74 Setting a trap

**Date = 5 July**
*One more day passed.*
**Place = San Francisco (Inferno)**

**POV - Enrique**

After yesterday’s incident, I’m reluctantly thinking of moving myself and Aria to Black Pit as soon as Leyla gets discharged. I figure their safety is more important than my stupid dislike of the place — even if every cell in my body rebels at the idea.
I don’t think I will ever feel comfortable there. Not in this lifetime.
Still, it doesn’t look the same anymore. Nothing does. Jackson changed everything — the buildings, the gardens, the atmosphere itself. Even the mountain and the ocean seem to be more lustrous, like the land was waiting for someone to scrub off the grime and let it breathe again.
Now, the verdant green pastures are alive with livestock. Cattle graze under open skies. Sheep move in flocks like soft clouds across the hills. Ducks and geese glide across the ponds. And flowers — actual, vivid, defiant flowers — bloom everywhere in the gardens.
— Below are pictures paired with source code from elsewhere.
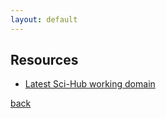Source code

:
 ```yaml
---
layout: default
---
```


## Resources

-  [Latest Sci-Hub working domain](https://lovescihub.wordpress.com)

[back](./)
And there are orchards. Fruits. Lots and lots of fruits. Stretching so far that it seems to go on forever. And fields with crops.
It’s all new. It’s hopeful. Uplifting. It doesn’t feel like a place where a monster once lived.
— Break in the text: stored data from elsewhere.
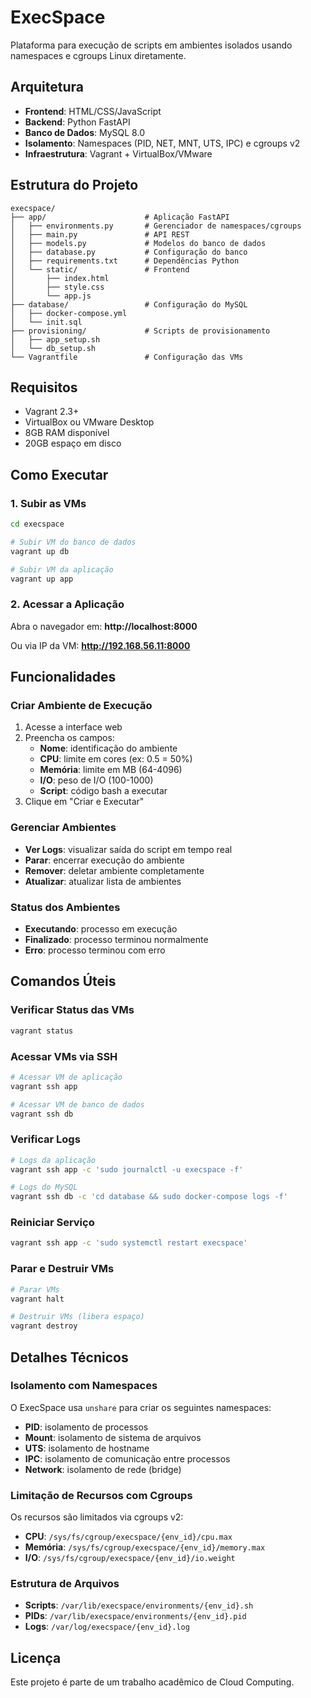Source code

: # ExecSpace

Plataforma para execução de scripts em ambientes isolados usando namespaces e cgroups Linux diretamente.

## Arquitetura

- **Frontend**: HTML/CSS/JavaScript
- **Backend**: Python FastAPI
- **Banco de Dados**: MySQL 8.0
- **Isolamento**: Namespaces (PID, NET, MNT, UTS, IPC) e cgroups v2
- **Infraestrutura**: Vagrant + VirtualBox/VMware

## Estrutura do Projeto

```
execspace/
├── app/                      # Aplicação FastAPI
│   ├── environments.py       # Gerenciador de namespaces/cgroups
│   ├── main.py               # API REST
│   ├── models.py             # Modelos do banco de dados
│   ├── database.py           # Configuração do banco
│   ├── requirements.txt      # Dependências Python
│   └── static/               # Frontend
│       ├── index.html
│       ├── style.css
│       └── app.js
├── database/                 # Configuração do MySQL
│   ├── docker-compose.yml
│   └── init.sql
├── provisioning/             # Scripts de provisionamento
│   ├── app_setup.sh
│   └── db_setup.sh
└── Vagrantfile               # Configuração das VMs
```

## Requisitos

- Vagrant 2.3+
- VirtualBox ou VMware Desktop
- 8GB RAM disponível
- 20GB espaço em disco

## Como Executar

### 1. Subir as VMs

```bash
cd execspace

# Subir VM do banco de dados
vagrant up db

# Subir VM da aplicação
vagrant up app
```

### 2. Acessar a Aplicação

Abra o navegador em: **http://localhost:8000**

Ou via IP da VM: **http://192.168.56.11:8000**

## Funcionalidades

### Criar Ambiente de Execução

1. Acesse a interface web
2. Preencha os campos:
   - **Nome**: identificação do ambiente
   - **CPU**: limite em cores (ex: 0.5 = 50%)
   - **Memória**: limite em MB (64-4096)
   - **I/O**: peso de I/O (100-1000)
   - **Script**: código bash a executar
3. Clique em "Criar e Executar"

### Gerenciar Ambientes

- **Ver Logs**: visualizar saída do script em tempo real
- **Parar**: encerrar execução do ambiente
- **Remover**: deletar ambiente completamente
- **Atualizar**: atualizar lista de ambientes

### Status dos Ambientes

- **Executando**: processo em execução
- **Finalizado**: processo terminou normalmente
- **Erro**: processo terminou com erro

## Comandos Úteis

### Verificar Status das VMs

```bash
vagrant status
```

### Acessar VMs via SSH

```bash
# Acessar VM de aplicação
vagrant ssh app

# Acessar VM de banco de dados
vagrant ssh db
```

### Verificar Logs

```bash
# Logs da aplicação
vagrant ssh app -c 'sudo journalctl -u execspace -f'

# Logs do MySQL
vagrant ssh db -c 'cd database && sudo docker-compose logs -f'
```

### Reiniciar Serviço

```bash
vagrant ssh app -c 'sudo systemctl restart execspace'
```

### Parar e Destruir VMs

```bash
# Parar VMs
vagrant halt

# Destruir VMs (libera espaço)
vagrant destroy
```

## Detalhes Técnicos

### Isolamento com Namespaces

O ExecSpace usa `unshare` para criar os seguintes namespaces:

- **PID**: isolamento de processos
- **Mount**: isolamento de sistema de arquivos
- **UTS**: isolamento de hostname
- **IPC**: isolamento de comunicação entre processos
- **Network**: isolamento de rede (bridge)

### Limitação de Recursos com Cgroups

Os recursos são limitados via cgroups v2:

- **CPU**: `/sys/fs/cgroup/execspace/{env_id}/cpu.max`
- **Memória**: `/sys/fs/cgroup/execspace/{env_id}/memory.max`
- **I/O**: `/sys/fs/cgroup/execspace/{env_id}/io.weight`

### Estrutura de Arquivos

- **Scripts**: `/var/lib/execspace/environments/{env_id}.sh`
- **PIDs**: `/var/lib/execspace/environments/{env_id}.pid`
- **Logs**: `/var/log/execspace/{env_id}.log`

## Licença

Este projeto é parte de um trabalho acadêmico de Cloud Computing.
But there are still horses. Plenty of them. Just not the sleek Thoroughbreds Alexander worshiped. Different breeds.
Still horses, though.
Jackson loves horses. I don’t. And for good reason.
They’re the only thing Alexander ever gave a damn about. He bred racehorses like they were royalty. Cared for them like fucking fragile saints.
But treated his family like trash.
He nearly killed my twin once for shooting a gun in the broodmare paddock. Why Jackson did that, no one knows. We just heard the shot, found him battered and bleeding, holding the gun and a crying Mel. I’m sure my sister was the reason my twin got hurt …
But Alexander didn’t even care if Jackson was okay. Didn’t care that he got shot, or was nearly killed by the panicking herd. Hell, he barely cared that Mel was crying. He only cared that the horses got spooked.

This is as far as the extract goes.